[Plain-text document sources]

***

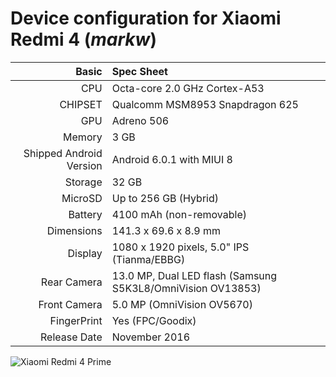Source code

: Device configuration for Xiaomi Redmi 4 (_markw_)
=====================================================

Basic   | Spec Sheet
-------:|:-------------------------
CPU     | Octa-core 2.0 GHz Cortex-A53
CHIPSET | Qualcomm MSM8953 Snapdragon 625
GPU     | Adreno 506
Memory  | 3 GB
Shipped Android Version | Android 6.0.1 with MIUI 8
Storage | 32 GB
MicroSD | Up to 256 GB (Hybrid)
Battery | 4100 mAh (non-removable)
Dimensions | 141.3 x 69.6 x 8.9 mm
Display | 1080 x 1920 pixels, 5.0" IPS (Tianma/EBBG)
Rear Camera  | 13.0 MP, Dual LED flash (Samsung S5K3L8/OmniVision OV13853)
Front Camera | 5.0 MP (OmniVision OV5670)
FingerPrint | Yes (FPC/Goodix)
Release Date | November 2016

![Xiaomi Redmi 4 Prime](http://cdn2.gsmarena.com/vv/pics/xiaomi/xiaomi-redmi-4-prime-2.jpg "Xiaomi Redmi 4 Prime")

***

■ ACTIVITY
All lines from the one with "Display | 1080" through the final line above are to be quoted exactly; quote no other line.

■ SOLUTION TO THIS TASK
Display | 1080 x 1920 pixels, 5.0" IPS (Tianma/EBBG)
Rear Camera  | 13.0 MP, Dual LED flash (Samsung S5K3L8/OmniVision OV13853)
Front Camera | 5.0 MP (OmniVision OV5670)
FingerPrint | Yes (FPC/Goodix)
Release Date | November 2016

![Xiaomi Redmi 4 Prime](http://cdn2.gsmarena.com/vv/pics/xiaomi/xiaomi-redmi-4-prime-2.jpg "Xiaomi Redmi 4 Prime")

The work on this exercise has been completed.